* [The task]: Which lines below mention "context"? Pick each one out.
##### Exercise materials #####
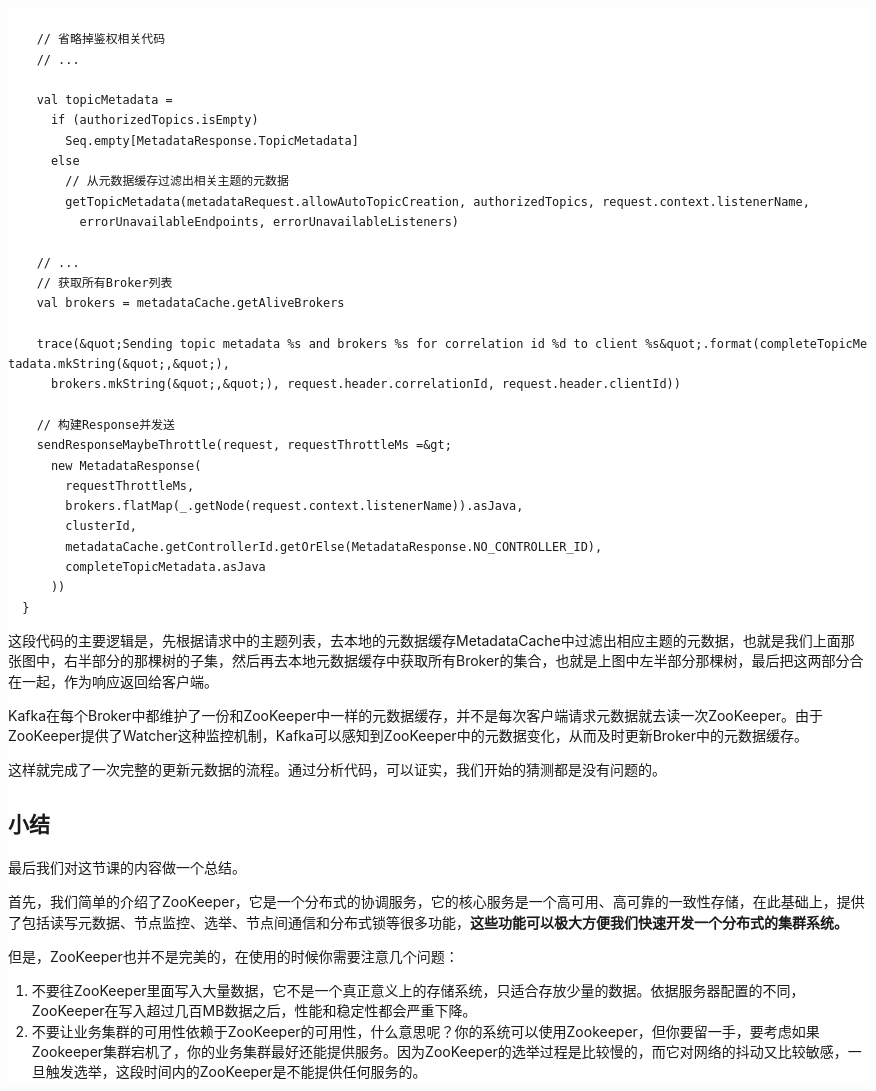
 ```

    // 省略掉鉴权相关代码
    // ...

    val topicMetadata =
      if (authorizedTopics.isEmpty)
        Seq.empty[MetadataResponse.TopicMetadata]
      else
        // 从元数据缓存过滤出相关主题的元数据
        getTopicMetadata(metadataRequest.allowAutoTopicCreation, authorizedTopics, request.context.listenerName,
          errorUnavailableEndpoints, errorUnavailableListeners)

    // ...
    // 获取所有Broker列表
    val brokers = metadataCache.getAliveBrokers

    trace(&quot;Sending topic metadata %s and brokers %s for correlation id %d to client %s&quot;.format(completeTopicMetadata.mkString(&quot;,&quot;),
      brokers.mkString(&quot;,&quot;), request.header.correlationId, request.header.clientId))

    // 构建Response并发送
    sendResponseMaybeThrottle(request, requestThrottleMs =&gt;
      new MetadataResponse(
        requestThrottleMs,
        brokers.flatMap(_.getNode(request.context.listenerName)).asJava,
        clusterId,
        metadataCache.getControllerId.getOrElse(MetadataResponse.NO_CONTROLLER_ID),
        completeTopicMetadata.asJava
      ))
  }

```

这段代码的主要逻辑是，先根据请求中的主题列表，去本地的元数据缓存MetadataCache中过滤出相应主题的元数据，也就是我们上面那张图中，右半部分的那棵树的子集，然后再去本地元数据缓存中获取所有Broker的集合，也就是上图中左半部分那棵树，最后把这两部分合在一起，作为响应返回给客户端。

Kafka在每个Broker中都维护了一份和ZooKeeper中一样的元数据缓存，并不是每次客户端请求元数据就去读一次ZooKeeper。由于ZooKeeper提供了Watcher这种监控机制，Kafka可以感知到ZooKeeper中的元数据变化，从而及时更新Broker中的元数据缓存。

这样就完成了一次完整的更新元数据的流程。通过分析代码，可以证实，我们开始的猜测都是没有问题的。

## 小结

最后我们对这节课的内容做一个总结。

首先，我们简单的介绍了ZooKeeper，它是一个分布式的协调服务，它的核心服务是一个高可用、高可靠的一致性存储，在此基础上，提供了包括读写元数据、节点监控、选举、节点间通信和分布式锁等很多功能，**这些功能可以极大方便我们快速开发一个分布式的集群系统。**

但是，ZooKeeper也并不是完美的，在使用的时候你需要注意几个问题：

1. 不要往ZooKeeper里面写入大量数据，它不是一个真正意义上的存储系统，只适合存放少量的数据。依据服务器配置的不同，ZooKeeper在写入超过几百MB数据之后，性能和稳定性都会严重下降。
1. 不要让业务集群的可用性依赖于ZooKeeper的可用性，什么意思呢？你的系统可以使用Zookeeper，但你要留一手，要考虑如果Zookeeper集群宕机了，你的业务集群最好还能提供服务。因为ZooKeeper的选举过程是比较慢的，而它对网络的抖动又比较敏感，一旦触发选举，这段时间内的ZooKeeper是不能提供任何服务的。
#####
* [The completed task]:
        getTopicMetadata(metadataRequest.allowAutoTopicCreation, authorizedTopics, request.context.listenerName,
        brokers.flatMap(_.getNode(request.context.listenerName)).asJava,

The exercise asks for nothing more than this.